順風満帆に見えた我が家の新築計画に、忍び寄る悲報…
それは、夫婦揃っての転勤辞令であった。
同じ職場に勤めてた私たち夫婦は、引っ越しを伴う異動の指示を受けることになる。

職場に新居のことは伝えていなかったものの、まさか、このタイミングでお声がかかるとは…
働き盛りの20代後半、自分たちの立場も考えて、とても断れる雰囲気ではなかった。

さて、困った。

そうこうしているうちに、家が建ってしまう。

転勤なんて一旦出たらいつ帰ってこれるかわからないのに、家が建ってしまう。

ハウスメーカーの担当者に転勤の話をしたのだが、人が住んでいない状態で家を放置するのは、家にとって良い状態とは言えない。場合によっては家が傷んでしまうことも考えられると言われてしまった。

ここで私たちに残された選択肢は3つ
①転勤を断る(もしくは仕事を辞める)
②兄夫婦にお願いして、月に1回でも家のメンテナンスをお願いする。

そして禁断の…
③義理の母が先に住んで、生活(メンテナンス)してもらう。

いやいやいやいや…③はナシでしょ!
どう考えても問題大アリでしょ!!!

揉めること必至でしょーーーー!!!


と、現在の私からの大声ツッコミなど届くことはなく、すでに将来の同居を考えていた我々にとって、新居のことを想うあまり③もやぶさかではないという結論に至ってしまったのだ。

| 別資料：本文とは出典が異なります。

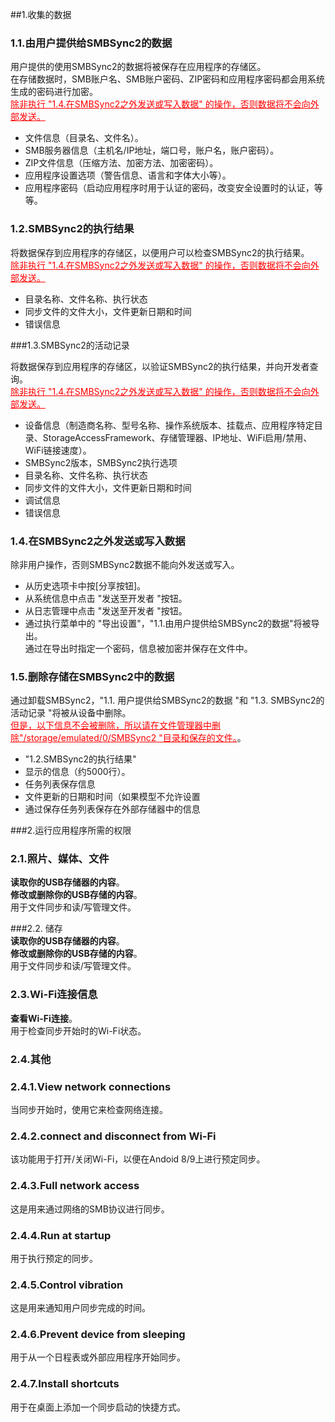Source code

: ##1.收集的数据<br>
### 1.1.由用户提供给SMBSync2的数据<br>

用户提供的使用SMBSync2的数据将被保存在应用程序的存储区。<br>
在存储数据时，SMB账户名、SMB账户密码、ZIP密码和应用程序密码都会用系统生成的密码进行加密。<br>
<span style="color: red;"><u>除非执行 "1.4.在SMBSync2之外发送或写入数据" 的操作，否则数据将不会向外部发送。</u></span><br>

- 文件信息（目录名、文件名）。<br>
- SMB服务器信息（主机名/IP地址，端口号，账户名，账户密码）。<br>
- ZIP文件信息（压缩方法、加密方法、加密密码）。<br>
- 应用程序设置选项（警告信息、语言和字体大小等）。<br>
- 应用程序密码（启动应用程序时用于认证的密码，改变安全设置时的认证，等等。<br>

### 1.2.SMBSync2的执行结果<br>

将数据保存到应用程序的存储区，以便用户可以检查SMBSync2的执行结果。<br>
<span style="color: red;"><u>除非执行 "1.4.在SMBSync2之外发送或写入数据" 的操作，否则数据将不会向外部发送。</u></span><br>

- 目录名称、文件名称、执行状态<br>
- 同步文件的文件大小，文件更新日期和时间<br>
- 错误信息<br>

###1.3.SMBSync2的活动记录<br>

将数据保存到应用程序的存储区，以验证SMBSync2的执行结果，并向开发者查询。<br>
<span style="color: red;"><u>除非执行 "1.4.在SMBSync2之外发送或写入数据" 的操作，否则数据将不会向外部发送。</u></span><br>

- 设备信息（制造商名称、型号名称、操作系统版本、挂载点、应用程序特定目录、StorageAccessFramework、存储管理器、IP地址、WiFi启用/禁用、WiFi链接速度）。<br>
- SMBSync2版本，SMBSync2执行选项<br>
- 目录名称、文件名称、执行状态<br>
- 同步文件的文件大小，文件更新日期和时间<br>
- 调试信息<br>
- 错误信息<br>

### 1.4.在SMBSync2之外发送或写入数据<br>

除非用户操作，否则SMBSync2数据不能向外发送或写入。<br>

- 从历史选项卡中按[分享按钮]。<br>
- 从系统信息中点击 "发送至开发者 "按钮。<br>
- 从日志管理中点击 "发送至开发者 "按钮。<br>
- 通过执行菜单中的 "导出设置"，"1.1.由用户提供给SMBSync2的数据"将被导出。<br>
通过在导出时指定一个密码，信息被加密并保存在文件中。<br>

### 1.5.删除存储在SMBSync2中的数据<br>

通过卸载SMBSync2，"1.1. 用户提供给SMBSync2的数据 "和 "1.3. SMBSync2的活动记录 "将被从设备中删除。<br>
<span style="color: red;"><u>但是，以下信息不会被删除，所以请在文件管理器中删除"/storage/emulated/0/SMBSync2 "目录和保存的文件。</u></span>。<br>

- "1.2.SMBSync2的执行结果"<br>
- 显示的信息（约5000行）。<br>
- 任务列表保存信息<br>
- 文件更新的日期和时间（如果模型不允许设置<br>
- 通过保存任务列表保存在外部存储器中的信息<br>

###2.运行应用程序所需的权限<br>

### 2.1.照片、媒体、文件<br>
**读取你的USB存储器的内容**。<br>
**修改或删除你的USB存储的内容**。<br>
用于文件同步和读/写管理文件。<br>

###2.2. 储存<br>
**读取你的USB存储器的内容**。<br>
**修改或删除你的USB存储的内容**。<br>
用于文件同步和读/写管理文件。<br>

### 2.3.Wi-Fi连接信息<br>
**查看Wi-Fi连接**。<br>
用于检查同步开始时的Wi-Fi状态。<br>

### 2.4.其他<br>
### 2.4.1.View network connections<br>
当同步开始时，使用它来检查网络连接。<br>
### 2.4.2.connect and disconnect from Wi-Fi<br>
该功能用于打开/关闭Wi-Fi，以便在Andoid 8/9上进行预定同步。<br>
### 2.4.3.Full network access<br>
这是用来通过网络的SMB协议进行同步。<br>
### 2.4.4.Run at startup<br>
用于执行预定的同步。<br>
### 2.4.5.Control vibration<br>
这是用来通知用户同步完成的时间。<br>
### 2.4.6.Prevent device from sleeping<br>
用于从一个日程表或外部应用程序开始同步。<br>
### 2.4.7.Install shortcuts<br>
用于在桌面上添加一个同步启动的快捷方式。<br>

今となっては、当時の状態は思考能力の著しい低下としか思えないのだが、本当のところ当時の私は義母のことをよく知らなかったのだ。

夫から色々と仰天エピソードは聞いていたのだが、それもほんの一部で、昔の笑い話として聞いていたし、当時は年末年始に挨拶に行く程度の付き合いしかしていなかった。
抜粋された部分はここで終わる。